Viaje a la guerra Viaje a la guerra

Hernán Zin está de viaje por los lugares más violentos del siglo XXI.El horror de la guerra a través del testimonio de sus víctimas.

Entradas etiquetadas como ‘besos’

El beso de los cartoneros

El brillante papel de los regalos en el suelo, junto al árbol de Navidad. La mesa plagada de restos de comidas, de cubiertos sucios, de vasos, como si hubiese sido el escenario de una batalla campal. El mantel manchado de tarta, de vino, de Coca Cola. Los ceniceros apretados de colillas. Y, suspendida en el aire, la resaca de tanto afecto congregado, de tantos abrazos, de tanta comida, de tanto alcohol. Una resaca ligeramente nostálgica.

Sólo los niños, con sus ojos brillantes de ilusión, que esta mañana estrenan los juguetes que les trajo Papá Noel, parecen inmunes a la sutil melancolía que como un río subterráneo corre lóbrega e irrefrenable bajo la superficie de las fiestas.

Quizás la melancolía se deba a que estas fechas nos hacen tomar conciencia del paso del tiempo. Otra Navidad. Qué viejos estamos. Tal vez porque nos recuerdan que pasamos la mayor parte del año distraídos, corriendo de un lado a otro, sin prestar demasiada atención a la gente que queremos, a las cosas que realmente importan, y es en estos momentos cuando nos percatamos de ello.

Los restos de la fiesta se amontonan frente a las casas de Buenos Aires, en grandes bolsas de plástico. Y los cartoneros, que no sé si se podrán dar el lujo de demorarse en nostalgias, ya han venido con sus carros de madera desde los barrios de chabolas del extrarradio para ver qué pueden sacar de provechoso de lo que los demás tiramos.

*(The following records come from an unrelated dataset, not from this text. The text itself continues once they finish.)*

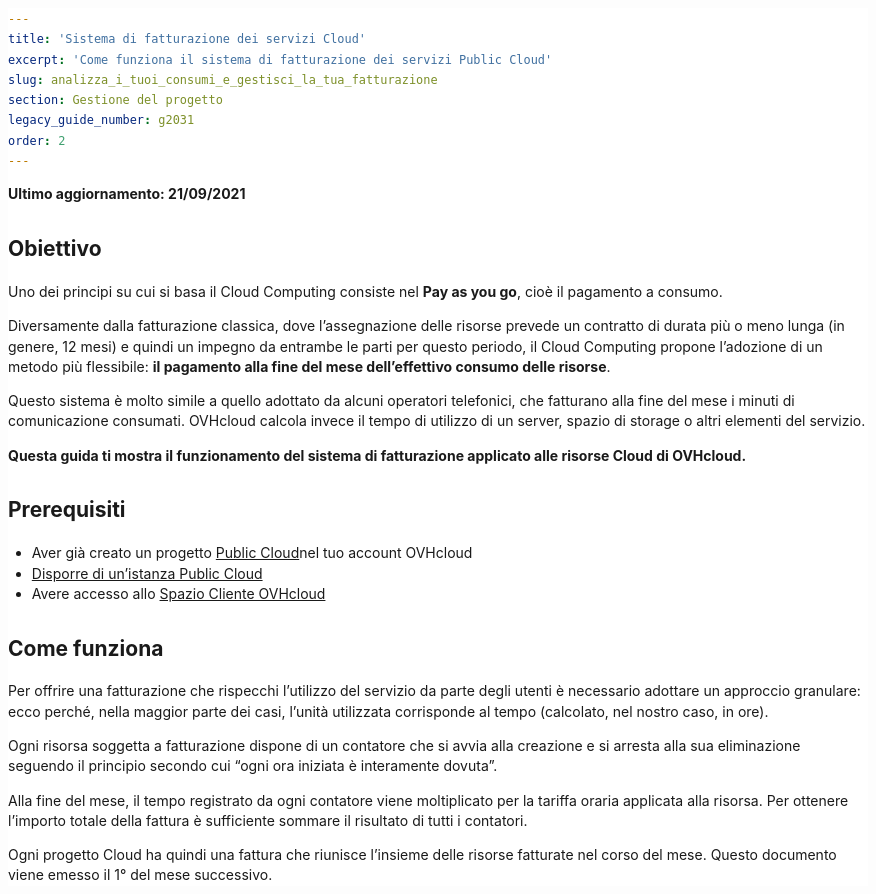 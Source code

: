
 ```yaml
---
title: 'Sistema di fatturazione dei servizi Cloud'
excerpt: 'Come funziona il sistema di fatturazione dei servizi Public Cloud'
slug: analizza_i_tuoi_consumi_e_gestisci_la_tua_fatturazione
section: Gestione del progetto
legacy_guide_number: g2031
order: 2
---
```


**Ultimo aggiornamento: 21/09/2021**

## Obiettivo

Uno dei principi su cui si basa il Cloud Computing consiste nel **Pay as you go**, cioè il pagamento a consumo.

Diversamente dalla fatturazione classica, dove l’assegnazione delle risorse prevede un contratto di durata più o meno lunga (in genere, 12 mesi) e quindi un impegno da entrambe le parti per questo periodo, il Cloud Computing propone l’adozione di un metodo più flessibile: **il pagamento alla fine del mese dell’effettivo consumo delle risorse**.

Questo sistema è molto simile a quello adottato da alcuni operatori telefonici, che fatturano alla fine del mese i minuti di comunicazione consumati. OVHcloud calcola invece il tempo di utilizzo di un server, spazio di storage o altri elementi del servizio.

<b>Questa guida ti mostra il funzionamento del sistema di fatturazione applicato alle risorse Cloud di OVHcloud.</b>

## Prerequisiti

* Aver già creato un progetto [Public Cloud](https://www.ovhcloud.com/it/public-cloud/)nel tuo account OVHcloud
* [Disporre di un’istanza Public Cloud](https://docs.ovh.com/it/public-cloud/crea_unistanza_dallo_spazio_cliente_ovh/)
* Avere accesso allo [Spazio Cliente OVHcloud](https://www.ovh.com/auth/?action=gotomanager&from=https://www.ovh.it/&ovhSubsidiary=it)

## Come funziona

Per offrire una fatturazione che rispecchi l’utilizzo del servizio da parte degli utenti è necessario adottare un approccio granulare: ecco perché, nella maggior parte dei casi, l’unità utilizzata corrisponde al tempo (calcolato, nel nostro caso, in ore).

Ogni risorsa soggetta a fatturazione dispone di un contatore che si avvia alla creazione e si arresta alla sua eliminazione seguendo il principio secondo cui “ogni ora iniziata è interamente dovuta”.

Alla fine del mese, il tempo registrato da ogni contatore viene moltiplicato per la tariffa oraria applicata alla risorsa. Per ottenere l’importo totale della fattura è sufficiente sommare il risultato di tutti i contatori.

Ogni progetto Cloud ha quindi una fattura che riunisce l’insieme delle risorse fatturate nel corso del mese. Questo documento viene emesso il 1° del mese successivo.
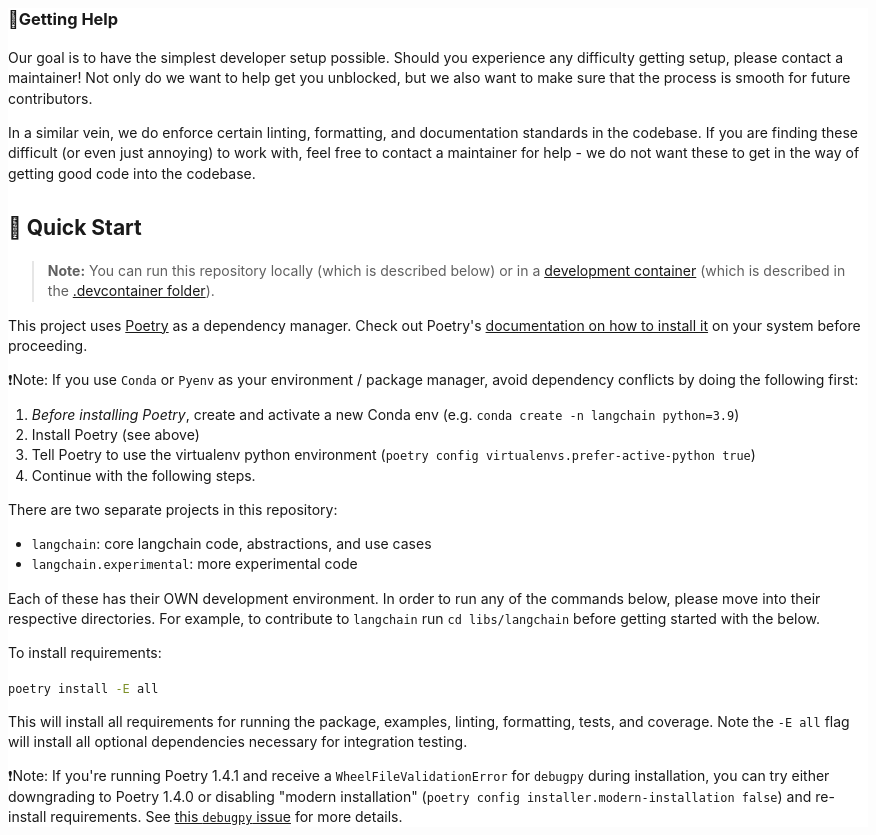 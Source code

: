 ### 🙋Getting Help

Our goal is to have the simplest developer setup possible. Should you experience any difficulty getting setup, please
contact a maintainer! Not only do we want to help get you unblocked, but we also want to make sure that the process is
smooth for future contributors.

In a similar vein, we do enforce certain linting, formatting, and documentation standards in the codebase.
If you are finding these difficult (or even just annoying) to work with, feel free to contact a maintainer for help -
we do not want these to get in the way of getting good code into the codebase.

## 🚀 Quick Start

> **Note:** You can run this repository locally (which is described below) or in a [development container](https://containers.dev/) (which is described in the [.devcontainer folder](https://github.com/hwchase17/langchain/tree/master/.devcontainer)).

This project uses [Poetry](https://python-poetry.org/) as a dependency manager. Check out Poetry's [documentation on how to install it](https://python-poetry.org/docs/#installation) on your system before proceeding.

❗Note: If you use `Conda` or `Pyenv` as your environment / package manager, avoid dependency conflicts by doing the following first:
1. *Before installing Poetry*, create and activate a new Conda env (e.g. `conda create -n langchain python=3.9`)
2. Install Poetry (see above)
3. Tell Poetry to use the virtualenv python environment (`poetry config virtualenvs.prefer-active-python true`)
4. Continue with the following steps.

There are two separate projects in this repository:
- `langchain`: core langchain code, abstractions, and use cases
- `langchain.experimental`: more experimental code

Each of these has their OWN development environment. 
In order to run any of the commands below, please move into their respective directories.
For example, to contribute to `langchain` run `cd libs/langchain` before getting started with the below.

To install requirements:

```bash
poetry install -E all
```

This will install all requirements for running the package, examples, linting, formatting, tests, and coverage. Note the `-E all` flag will install all optional dependencies necessary for integration testing.

❗Note: If you're running Poetry 1.4.1 and receive a `WheelFileValidationError` for `debugpy` during installation, you can try either downgrading to Poetry 1.4.0 or disabling "modern installation" (`poetry config installer.modern-installation false`) and re-install requirements. See [this `debugpy` issue](https://github.com/microsoft/debugpy/issues/1246) for more details.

Son las dos de la mañana. Sigo aquí frente al escritorio, luchando en el libro de Gaza. Hoy con un lastre extra: la resaca y la punzante tristeza que me provocaron las fiestas. Me pongo de pie, avanzo hacia la ventana para tomar un poco de aire fresco, y allí los veo, en la puerta de casa, donde habitualmente suele estar el violinista desafinado (o incomprendido artista conceptual, aún no he salido de la duda).

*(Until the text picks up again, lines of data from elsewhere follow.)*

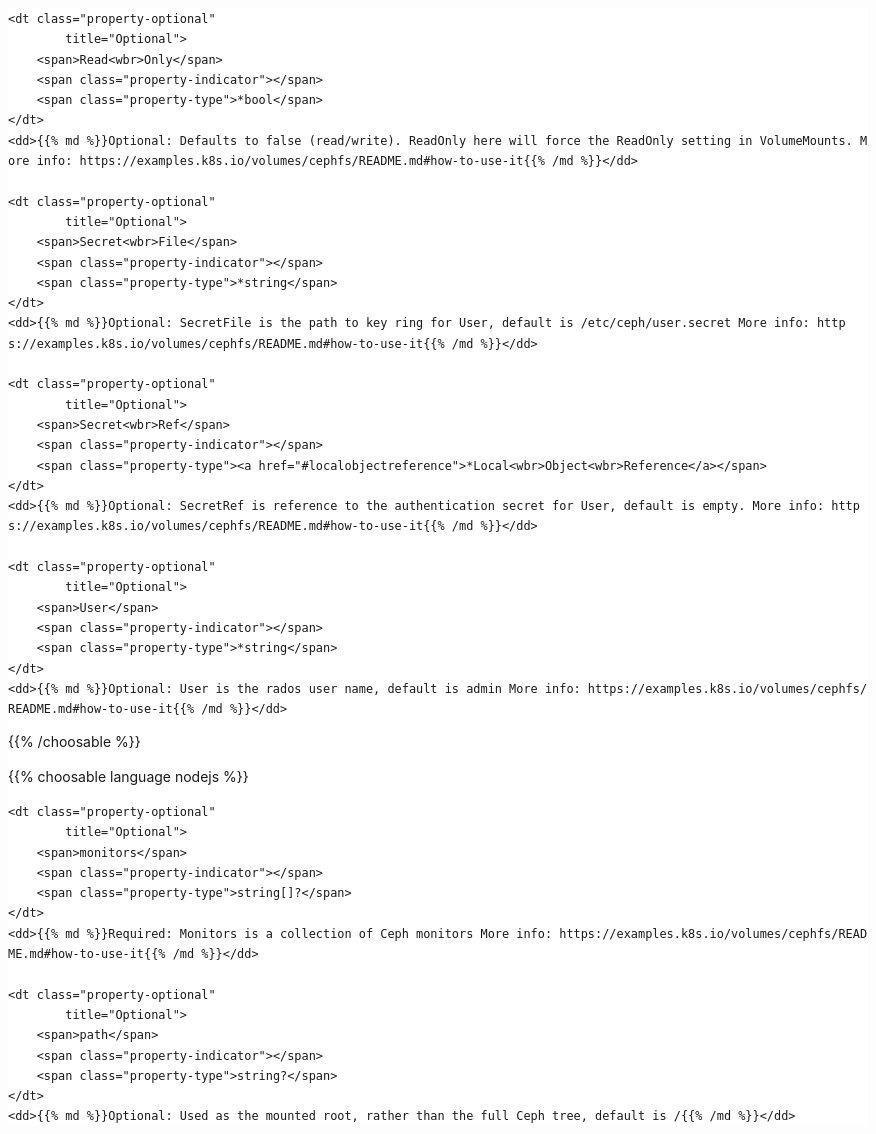     <dt class="property-optional"
            title="Optional">
        <span>Read<wbr>Only</span>
        <span class="property-indicator"></span>
        <span class="property-type">*bool</span>
    </dt>
    <dd>{{% md %}}Optional: Defaults to false (read/write). ReadOnly here will force the ReadOnly setting in VolumeMounts. More info: https://examples.k8s.io/volumes/cephfs/README.md#how-to-use-it{{% /md %}}</dd>

    <dt class="property-optional"
            title="Optional">
        <span>Secret<wbr>File</span>
        <span class="property-indicator"></span>
        <span class="property-type">*string</span>
    </dt>
    <dd>{{% md %}}Optional: SecretFile is the path to key ring for User, default is /etc/ceph/user.secret More info: https://examples.k8s.io/volumes/cephfs/README.md#how-to-use-it{{% /md %}}</dd>

    <dt class="property-optional"
            title="Optional">
        <span>Secret<wbr>Ref</span>
        <span class="property-indicator"></span>
        <span class="property-type"><a href="#localobjectreference">*Local<wbr>Object<wbr>Reference</a></span>
    </dt>
    <dd>{{% md %}}Optional: SecretRef is reference to the authentication secret for User, default is empty. More info: https://examples.k8s.io/volumes/cephfs/README.md#how-to-use-it{{% /md %}}</dd>

    <dt class="property-optional"
            title="Optional">
        <span>User</span>
        <span class="property-indicator"></span>
        <span class="property-type">*string</span>
    </dt>
    <dd>{{% md %}}Optional: User is the rados user name, default is admin More info: https://examples.k8s.io/volumes/cephfs/README.md#how-to-use-it{{% /md %}}</dd>

</dl>
{{% /choosable %}}


{{% choosable language nodejs %}}
<dl class="resources-properties">

    <dt class="property-optional"
            title="Optional">
        <span>monitors</span>
        <span class="property-indicator"></span>
        <span class="property-type">string[]?</span>
    </dt>
    <dd>{{% md %}}Required: Monitors is a collection of Ceph monitors More info: https://examples.k8s.io/volumes/cephfs/README.md#how-to-use-it{{% /md %}}</dd>

    <dt class="property-optional"
            title="Optional">
        <span>path</span>
        <span class="property-indicator"></span>
        <span class="property-type">string?</span>
    </dt>
    <dd>{{% md %}}Optional: Used as the mounted root, rather than the full Ceph tree, default is /{{% /md %}}</dd>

Dos jóvenes cartoneros, con el carro lleno, que han hecho un alto en esta asfixiante madrugada porteña y que se besan. Un gesto que celebro, que me conmueve, que hace que tenga ganas de abrir del todo la ventana y aplaudir.

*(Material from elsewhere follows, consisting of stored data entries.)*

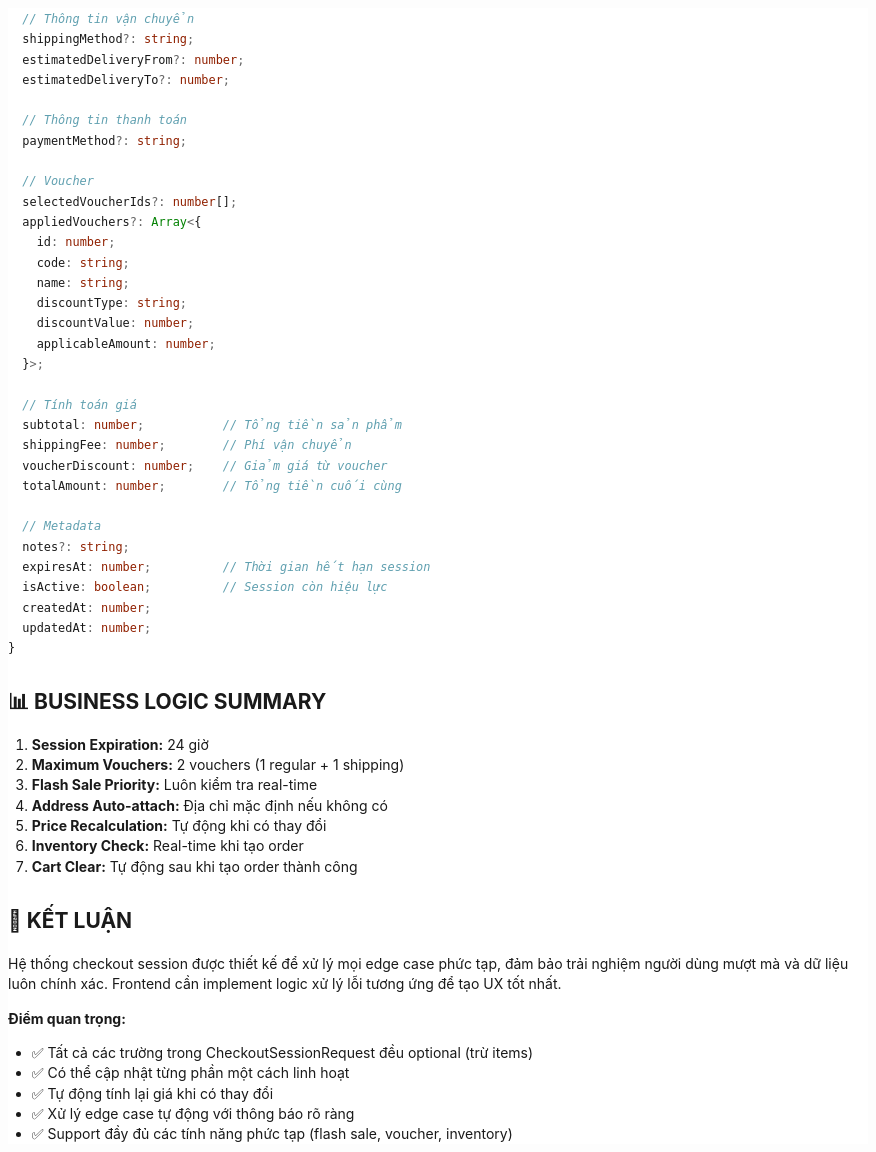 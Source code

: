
 ```typescript
  // Thông tin vận chuyển
  shippingMethod?: string;
  estimatedDeliveryFrom?: number;
  estimatedDeliveryTo?: number;
  
  // Thông tin thanh toán
  paymentMethod?: string;
  
  // Voucher
  selectedVoucherIds?: number[];
  appliedVouchers?: Array<{
    id: number;
    code: string;
    name: string;
    discountType: string;
    discountValue: number;
    applicableAmount: number;
  }>;
  
  // Tính toán giá
  subtotal: number;           // Tổng tiền sản phẩm
  shippingFee: number;        // Phí vận chuyển
  voucherDiscount: number;    // Giảm giá từ voucher
  totalAmount: number;        // Tổng tiền cuối cùng
  
  // Metadata
  notes?: string;
  expiresAt: number;          // Thời gian hết hạn session
  isActive: boolean;          // Session còn hiệu lực
  createdAt: number;
  updatedAt: number;
}
```

## 📊 BUSINESS LOGIC SUMMARY

1. **Session Expiration:** 24 giờ
2. **Maximum Vouchers:** 2 vouchers (1 regular + 1 shipping)
3. **Flash Sale Priority:** Luôn kiểm tra real-time
4. **Address Auto-attach:** Địa chỉ mặc định nếu không có
5. **Price Recalculation:** Tự động khi có thay đổi
6. **Inventory Check:** Real-time khi tạo order
7. **Cart Clear:** Tự động sau khi tạo order thành công

## 🎯 KẾT LUẬN

Hệ thống checkout session được thiết kế để xử lý mọi edge case phức tạp, đảm bảo trải nghiệm người dùng mượt mà và dữ liệu luôn chính xác. Frontend cần implement logic xử lý lỗi tương ứng để tạo UX tốt nhất.

**Điểm quan trọng:**
- ✅ Tất cả các trường trong CheckoutSessionRequest đều optional (trừ items)
- ✅ Có thể cập nhật từng phần một cách linh hoạt
- ✅ Tự động tính lại giá khi có thay đổi
- ✅ Xử lý edge case tự động với thông báo rõ ràng
- ✅ Support đầy đủ các tính năng phức tạp (flash sale, voucher, inventory)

No se por qué me hacen sentir de este modo. Supongo que se trata de una manifestación de lo más noble y sublime del espíritu humano: la capacidad de amar, de mantener la dignidad hasta en las situaciones más extremas.

Llevo muchos años siendo testigo de expresiones similares. Por eso me quedé a vivir en Calcuta durante tres años cuando era joven, quería aprender de esas familias que malvivían en las aceras, con unas telas raídas y un par de cazos renegridos como únicas pertenencias, pero que, a pesar de todo, luchaban por llevar una vida lo más normal posible, no se rendían.

Diez años después, creo que no aprendí demasiado. Sigo naufragando en un vaso de agua mientras ellos navegan con parsimonia en la peor de las tormentas. Eso sí, verlos, ser testigo de la irrefrenable pasión de la vida, me recuerda que yo tampoco debo dejar de luchar, que no debo bajar los brazos y claudicar ante las miserias del mundo. En medio del caos de obligaciones y prisas en las que estoy inmerso, tengo que encontrar el sosiego y la serenidad de espíritu para no olvidar a los que sufren. Es la obligación de todos los que tuvimos la suerte de nacer en el lado próspero de esta historia.

Se trata de un largo beso, sentido, profundo, que me da tiempo de buscar la cámara y retratarlos, que me regala unos segundos de reflexión. Después se van. Parten hacia la puerta del siguiente edificio. Unidos.